= Decipherment =

Rediscovery of a language or script's meaning

In philology and linguistics, decipherment is the discovery of the meaning of the symbols found in extinct languages and/or alphabets. Decipherment is possible with respect to languages and scripts. One can also study or try to decipher how spoken languages that no longer exist were once pronounced, or how living languages used to be pronounced in prior eras.

 Maurice Pope wrote that "Decipherments are by far the most glamorous achievements of scholarship… It is also a key to further knowledge, opening a treasure-vault of history through which for countless centuries no human mind has wandered." Pope described the three most famous as the decipherment of ancient Egyptian scripts, the decipherment of cuneiform and the decipherment of Linear B. A notable decipherment in recent years is that of the Linear Elamite script, in 2022. Today, at least a dozen languages remain undeciphered.

Historically speaking, decipherments do not come suddenly through single individuals who "crack" ancient scripts. Instead, they emerge from the incremental progress brought about by a broader community of researchers.

Decipherment should not be confused with cryptanalysis, which aims to decipher special written codes or ciphers used in intentionally concealed secret communication (especially during war). It should also not be confused with determining the meaning of ambiguous text in a known language (interpretation).

== History ==
Interest in ancient scripts and dead languages began to arise by the Renaissance, if not earlier. Extensive information began to be collected about these scripts in the 16th and 17th centuries, and a typology of writing was established in the 17th century. The first serious decipherments, however, did not take place until the 18th century. In 1754, Swinton and Barthélemy independently deciphered the Aramaic script as represented in Palmyrene inscriptions, the first "dead" language to be deciphered.

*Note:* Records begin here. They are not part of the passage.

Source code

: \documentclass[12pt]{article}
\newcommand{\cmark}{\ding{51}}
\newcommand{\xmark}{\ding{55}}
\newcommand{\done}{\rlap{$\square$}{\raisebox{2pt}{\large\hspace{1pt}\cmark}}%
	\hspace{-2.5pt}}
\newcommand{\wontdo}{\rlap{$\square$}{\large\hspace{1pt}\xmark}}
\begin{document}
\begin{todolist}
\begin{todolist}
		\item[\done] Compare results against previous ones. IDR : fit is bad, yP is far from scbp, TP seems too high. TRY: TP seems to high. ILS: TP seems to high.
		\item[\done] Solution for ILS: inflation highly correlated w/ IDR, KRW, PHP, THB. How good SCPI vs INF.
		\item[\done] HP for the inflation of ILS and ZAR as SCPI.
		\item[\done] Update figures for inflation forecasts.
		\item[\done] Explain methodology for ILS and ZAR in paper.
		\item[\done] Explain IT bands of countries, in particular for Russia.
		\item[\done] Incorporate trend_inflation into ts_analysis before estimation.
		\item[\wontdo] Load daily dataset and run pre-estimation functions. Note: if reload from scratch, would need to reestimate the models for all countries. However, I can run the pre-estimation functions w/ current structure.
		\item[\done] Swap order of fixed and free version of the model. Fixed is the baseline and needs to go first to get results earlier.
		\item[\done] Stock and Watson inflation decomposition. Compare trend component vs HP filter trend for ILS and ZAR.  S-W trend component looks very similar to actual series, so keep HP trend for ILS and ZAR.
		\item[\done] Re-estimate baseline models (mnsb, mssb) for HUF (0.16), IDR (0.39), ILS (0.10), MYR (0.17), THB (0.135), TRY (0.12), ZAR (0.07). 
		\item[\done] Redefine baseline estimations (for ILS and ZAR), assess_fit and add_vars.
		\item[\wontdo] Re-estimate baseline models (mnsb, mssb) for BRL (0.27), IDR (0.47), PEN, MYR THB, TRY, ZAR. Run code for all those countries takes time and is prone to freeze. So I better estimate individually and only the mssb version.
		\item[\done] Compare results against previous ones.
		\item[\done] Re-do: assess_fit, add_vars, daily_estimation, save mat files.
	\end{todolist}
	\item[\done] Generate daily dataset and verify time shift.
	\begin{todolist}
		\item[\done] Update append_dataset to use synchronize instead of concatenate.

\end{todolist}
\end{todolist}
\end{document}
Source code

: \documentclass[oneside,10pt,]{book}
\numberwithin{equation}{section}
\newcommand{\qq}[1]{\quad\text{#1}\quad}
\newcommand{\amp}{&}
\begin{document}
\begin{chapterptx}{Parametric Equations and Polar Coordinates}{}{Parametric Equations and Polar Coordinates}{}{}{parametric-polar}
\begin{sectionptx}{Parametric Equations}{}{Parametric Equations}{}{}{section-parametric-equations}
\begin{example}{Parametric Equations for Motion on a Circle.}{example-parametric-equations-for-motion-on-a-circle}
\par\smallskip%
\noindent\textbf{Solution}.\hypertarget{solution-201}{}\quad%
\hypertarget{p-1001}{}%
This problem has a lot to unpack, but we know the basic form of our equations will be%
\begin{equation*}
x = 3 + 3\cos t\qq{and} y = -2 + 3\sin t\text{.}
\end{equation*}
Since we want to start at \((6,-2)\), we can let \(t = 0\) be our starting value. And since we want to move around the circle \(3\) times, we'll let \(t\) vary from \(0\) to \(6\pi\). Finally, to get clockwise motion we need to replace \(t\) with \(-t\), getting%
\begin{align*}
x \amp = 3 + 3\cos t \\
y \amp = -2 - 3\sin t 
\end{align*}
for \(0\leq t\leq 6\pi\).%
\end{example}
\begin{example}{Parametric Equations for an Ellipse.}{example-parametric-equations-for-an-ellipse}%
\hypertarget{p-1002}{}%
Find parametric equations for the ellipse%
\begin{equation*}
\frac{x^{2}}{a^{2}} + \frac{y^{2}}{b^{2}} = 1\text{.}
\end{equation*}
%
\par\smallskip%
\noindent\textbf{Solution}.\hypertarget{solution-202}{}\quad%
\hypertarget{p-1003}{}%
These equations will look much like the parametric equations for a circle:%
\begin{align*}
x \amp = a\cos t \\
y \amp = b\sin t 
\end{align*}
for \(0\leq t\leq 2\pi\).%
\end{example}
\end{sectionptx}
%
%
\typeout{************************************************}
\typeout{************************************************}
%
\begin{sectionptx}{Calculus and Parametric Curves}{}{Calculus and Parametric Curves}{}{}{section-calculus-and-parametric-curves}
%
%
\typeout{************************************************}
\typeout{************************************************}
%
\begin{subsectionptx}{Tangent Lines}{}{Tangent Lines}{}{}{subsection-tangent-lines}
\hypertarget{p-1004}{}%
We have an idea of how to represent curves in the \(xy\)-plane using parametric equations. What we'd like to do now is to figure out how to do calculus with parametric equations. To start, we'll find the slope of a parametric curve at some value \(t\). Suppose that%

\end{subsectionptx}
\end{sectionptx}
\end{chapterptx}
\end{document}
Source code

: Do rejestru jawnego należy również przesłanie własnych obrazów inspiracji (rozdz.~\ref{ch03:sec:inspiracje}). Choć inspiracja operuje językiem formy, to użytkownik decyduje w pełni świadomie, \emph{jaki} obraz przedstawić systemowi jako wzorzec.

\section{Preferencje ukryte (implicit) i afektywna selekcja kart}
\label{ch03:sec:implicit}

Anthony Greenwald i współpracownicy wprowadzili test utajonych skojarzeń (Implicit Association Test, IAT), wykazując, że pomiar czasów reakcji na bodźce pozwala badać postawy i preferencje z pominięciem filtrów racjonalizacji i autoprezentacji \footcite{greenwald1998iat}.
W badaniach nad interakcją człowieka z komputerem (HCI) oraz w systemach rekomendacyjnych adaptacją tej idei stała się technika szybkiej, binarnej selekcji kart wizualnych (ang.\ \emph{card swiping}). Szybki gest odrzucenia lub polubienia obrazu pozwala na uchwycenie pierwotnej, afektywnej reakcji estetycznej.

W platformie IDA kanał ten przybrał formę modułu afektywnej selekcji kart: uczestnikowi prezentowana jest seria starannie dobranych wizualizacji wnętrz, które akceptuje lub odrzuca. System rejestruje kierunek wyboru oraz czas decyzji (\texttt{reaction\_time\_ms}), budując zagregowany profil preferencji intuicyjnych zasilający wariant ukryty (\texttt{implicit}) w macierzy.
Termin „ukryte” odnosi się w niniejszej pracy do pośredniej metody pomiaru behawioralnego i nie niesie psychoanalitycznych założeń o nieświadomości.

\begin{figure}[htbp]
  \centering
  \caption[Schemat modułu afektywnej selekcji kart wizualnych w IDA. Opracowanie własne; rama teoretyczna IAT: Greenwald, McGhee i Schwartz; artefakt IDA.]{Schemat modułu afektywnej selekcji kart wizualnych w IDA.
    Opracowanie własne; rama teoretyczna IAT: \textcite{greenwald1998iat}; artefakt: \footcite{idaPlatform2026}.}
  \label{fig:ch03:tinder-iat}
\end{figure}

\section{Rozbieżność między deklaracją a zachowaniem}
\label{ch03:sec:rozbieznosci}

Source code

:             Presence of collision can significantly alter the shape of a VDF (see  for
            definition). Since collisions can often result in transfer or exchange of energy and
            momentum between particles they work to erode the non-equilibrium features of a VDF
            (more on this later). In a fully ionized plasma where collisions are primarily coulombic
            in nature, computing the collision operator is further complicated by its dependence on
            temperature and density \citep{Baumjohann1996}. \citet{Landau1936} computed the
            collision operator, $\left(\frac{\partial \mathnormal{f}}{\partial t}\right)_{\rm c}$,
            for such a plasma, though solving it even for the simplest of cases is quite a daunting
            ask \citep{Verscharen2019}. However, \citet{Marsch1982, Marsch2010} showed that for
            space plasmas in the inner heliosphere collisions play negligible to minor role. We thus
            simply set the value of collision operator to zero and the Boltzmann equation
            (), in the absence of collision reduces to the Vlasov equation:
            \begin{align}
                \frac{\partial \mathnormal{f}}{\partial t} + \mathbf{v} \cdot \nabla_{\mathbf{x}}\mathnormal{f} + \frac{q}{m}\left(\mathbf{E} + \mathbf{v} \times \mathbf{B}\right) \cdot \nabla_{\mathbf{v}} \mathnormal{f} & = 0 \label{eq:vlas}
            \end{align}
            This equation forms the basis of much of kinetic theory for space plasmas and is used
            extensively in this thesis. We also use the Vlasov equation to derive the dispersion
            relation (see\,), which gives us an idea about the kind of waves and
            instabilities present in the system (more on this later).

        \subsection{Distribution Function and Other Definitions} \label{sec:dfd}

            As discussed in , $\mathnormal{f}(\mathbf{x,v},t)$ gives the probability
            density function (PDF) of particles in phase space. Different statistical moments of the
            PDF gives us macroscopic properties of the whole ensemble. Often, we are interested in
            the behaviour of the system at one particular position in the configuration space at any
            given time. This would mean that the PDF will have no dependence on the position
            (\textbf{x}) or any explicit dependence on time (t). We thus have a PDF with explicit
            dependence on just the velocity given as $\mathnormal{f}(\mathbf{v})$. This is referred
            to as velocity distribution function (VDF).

Between 1787-91, Silvestre de Sacy deciphered the Pahlavi scripts, which was the script used in Ancient Persia to write down the Middle Iranian language used in the Sasanian empire. Both decipherments relied on bilingual texts where Greek was included as the second script. It was also in the 18th century when the methodological framework for deciphering scripts and languages began to be established. For example, in 1714, Leibniz advocated that parallel content in bilingual inscriptions could be specified by correlating where personal names occur in both inscriptions.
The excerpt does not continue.